STUDY MATERIAL:
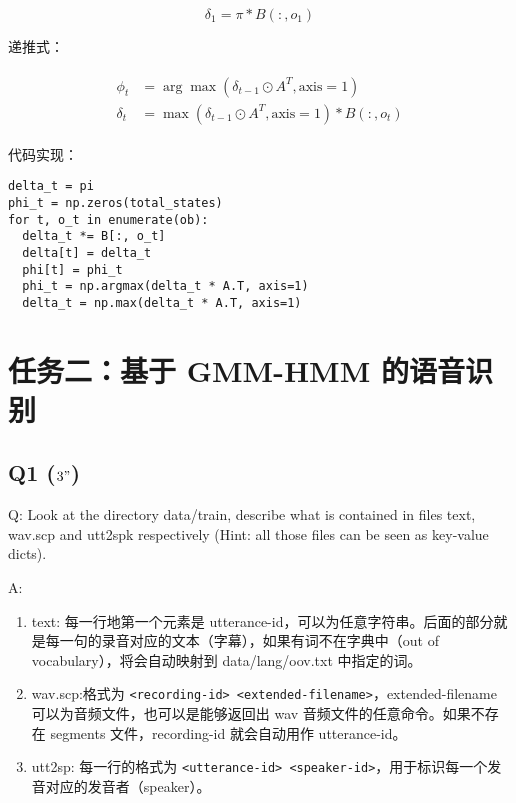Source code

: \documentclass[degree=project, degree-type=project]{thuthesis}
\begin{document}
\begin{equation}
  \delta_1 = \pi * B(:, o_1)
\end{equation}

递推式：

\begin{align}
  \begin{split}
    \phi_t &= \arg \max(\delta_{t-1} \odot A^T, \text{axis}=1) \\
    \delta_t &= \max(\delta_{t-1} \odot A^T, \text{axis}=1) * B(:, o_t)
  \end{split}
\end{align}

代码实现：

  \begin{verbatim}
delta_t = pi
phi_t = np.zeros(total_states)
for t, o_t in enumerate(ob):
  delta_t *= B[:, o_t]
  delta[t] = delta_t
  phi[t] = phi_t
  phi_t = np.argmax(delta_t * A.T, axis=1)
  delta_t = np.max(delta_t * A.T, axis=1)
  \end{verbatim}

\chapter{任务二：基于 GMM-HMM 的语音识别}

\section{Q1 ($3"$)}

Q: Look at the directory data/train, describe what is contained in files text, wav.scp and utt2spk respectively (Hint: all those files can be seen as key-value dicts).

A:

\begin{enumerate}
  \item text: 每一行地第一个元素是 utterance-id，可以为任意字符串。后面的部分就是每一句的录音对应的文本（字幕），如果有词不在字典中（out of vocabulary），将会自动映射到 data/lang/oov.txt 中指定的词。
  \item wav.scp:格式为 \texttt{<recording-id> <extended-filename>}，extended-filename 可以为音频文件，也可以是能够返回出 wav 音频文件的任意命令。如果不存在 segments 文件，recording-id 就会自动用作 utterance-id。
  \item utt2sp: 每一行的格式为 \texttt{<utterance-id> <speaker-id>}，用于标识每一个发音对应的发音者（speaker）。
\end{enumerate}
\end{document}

REQUIRED WORK: Leaving the images out, return every record exactly.

YOUR RESPONSE:
Source code

: \documentclass[degree=project, degree-type=project]{thuthesis}
\begin{document}
\begin{equation}
  \delta_1 = \pi * B(:, o_1)
\end{equation}

递推式：

\begin{align}
  \begin{split}
    \phi_t &= \arg \max(\delta_{t-1} \odot A^T, \text{axis}=1) \\
    \delta_t &= \max(\delta_{t-1} \odot A^T, \text{axis}=1) * B(:, o_t)
  \end{split}
\end{align}

代码实现：

  \begin{verbatim}
delta_t = pi
phi_t = np.zeros(total_states)
for t, o_t in enumerate(ob):
  delta_t *= B[:, o_t]
  delta[t] = delta_t
  phi[t] = phi_t
  phi_t = np.argmax(delta_t * A.T, axis=1)
  delta_t = np.max(delta_t * A.T, axis=1)
  \end{verbatim}

\chapter{任务二：基于 GMM-HMM 的语音识别}

\section{Q1 ($3"$)}

Q: Look at the directory data/train, describe what is contained in files text, wav.scp and utt2spk respectively (Hint: all those files can be seen as key-value dicts).

A:

\begin{enumerate}
  \item text: 每一行地第一个元素是 utterance-id，可以为任意字符串。后面的部分就是每一句的录音对应的文本（字幕），如果有词不在字典中（out of vocabulary），将会自动映射到 data/lang/oov.txt 中指定的词。
  \item wav.scp:格式为 \texttt{<recording-id> <extended-filename>}，extended-filename 可以为音频文件，也可以是能够返回出 wav 音频文件的任意命令。如果不存在 segments 文件，recording-id 就会自动用作 utterance-id。
  \item utt2sp: 每一行的格式为 \texttt{<utterance-id> <speaker-id>}，用于标识每一个发音对应的发音者（speaker）。
\end{enumerate}
\end{document}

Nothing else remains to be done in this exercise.